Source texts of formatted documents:
[Start of Attachment]
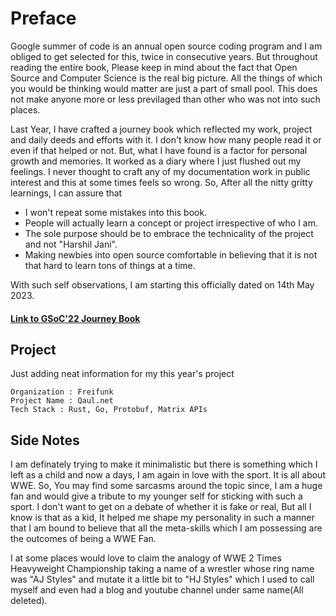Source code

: # Preface

Google summer of code is an annual open source coding program and I am obliged to get selected for this, twice in consecutive years. But throughout reading the entire book, Please keep in mind about the fact that Open Source and Computer Science is the real big picture. All the things of which you would be thinking would matter are just a part of small pool. This does not make anyone more or less previlaged than other who was not into such places.

Last Year, I have crafted a journey book which reflected my work, project and daily deeds and efforts with it. I don't know how many people read it or even if that helped or not. But, what I have found is a factor for personal growth and memories. It worked as a diary where I just flushed out my feelings. I never thought to craft any of my documentation work in public interest and this at some times feels so wrong. So, After all the nitty gritty learnings, I can assure that 

- I won't repeat some mistakes into this book.
- People will actually learn a concept or project irrespective of who I am.
- The sole purpose should be to embrace the technicality of the project and not "Harshil Jani".
- Making newbies into open source comfortable in believing that it is not that hard to learn tons of things at a time.

With such self observations, I am starting this officially dated on 14th May 2023.

#### [Link to GSoC'22 Journey Book](https://harshil-jani.github.io/GSOC-book/)

## Project 
Just adding neat information for my this year's project

```
Organization : Freifunk
Project Name : Qaul.net
Tech Stack : Rust, Go, Protobuf, Matrix APIs
```

## Side Notes

I am definately trying to make it minimalistic but there is something which I left as a child and now a days, I am again in love with the sport. It is all about WWE. So, You may find some sarcasms around the topic since, I am a huge fan and would give a tribute to my younger self for sticking with such a sport. I don't want to get on a debate of whether it is fake or real, But all I know is that as a kid, It helped me shape my personality in such a manner that I am bound to believe that all the meta-skills which I am possessing are the outcomes of being a WWE Fan.

I at some places would love to claim the analogy of WWE 2 Times Heavyweight Championship taking a name of a wrestler whose ring name was "AJ Styles" and mutate it a little bit to "HJ Styles" which I used to call myself and even had a blog and youtube channel under same name(All deleted).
[End of Attachment]
PROBLEM TO WORK ON
Give every record again without changing a word. Exclude the pictures.

EXERCISE OUTPUT
Source code

: # Preface

Google summer of code is an annual open source coding program and I am obliged to get selected for this, twice in consecutive years. But throughout reading the entire book, Please keep in mind about the fact that Open Source and Computer Science is the real big picture. All the things of which you would be thinking would matter are just a part of small pool. This does not make anyone more or less previlaged than other who was not into such places.

Last Year, I have crafted a journey book which reflected my work, project and daily deeds and efforts with it. I don't know how many people read it or even if that helped or not. But, what I have found is a factor for personal growth and memories. It worked as a diary where I just flushed out my feelings. I never thought to craft any of my documentation work in public interest and this at some times feels so wrong. So, After all the nitty gritty learnings, I can assure that 

- I won't repeat some mistakes into this book.
- People will actually learn a concept or project irrespective of who I am.
- The sole purpose should be to embrace the technicality of the project and not "Harshil Jani".
- Making newbies into open source comfortable in believing that it is not that hard to learn tons of things at a time.

With such self observations, I am starting this officially dated on 14th May 2023.

#### [Link to GSoC'22 Journey Book](https://harshil-jani.github.io/GSOC-book/)

## Project 
Just adding neat information for my this year's project

```
Organization : Freifunk
Project Name : Qaul.net
Tech Stack : Rust, Go, Protobuf, Matrix APIs
```

## Side Notes

I am definately trying to make it minimalistic but there is something which I left as a child and now a days, I am again in love with the sport. It is all about WWE. So, You may find some sarcasms around the topic since, I am a huge fan and would give a tribute to my younger self for sticking with such a sport. I don't want to get on a debate of whether it is fake or real, But all I know is that as a kid, It helped me shape my personality in such a manner that I am bound to believe that all the meta-skills which I am possessing are the outcomes of being a WWE Fan.

I at some places would love to claim the analogy of WWE 2 Times Heavyweight Championship taking a name of a wrestler whose ring name was "AJ Styles" and mutate it a little bit to "HJ Styles" which I used to call myself and even had a blog and youtube channel under same name(All deleted).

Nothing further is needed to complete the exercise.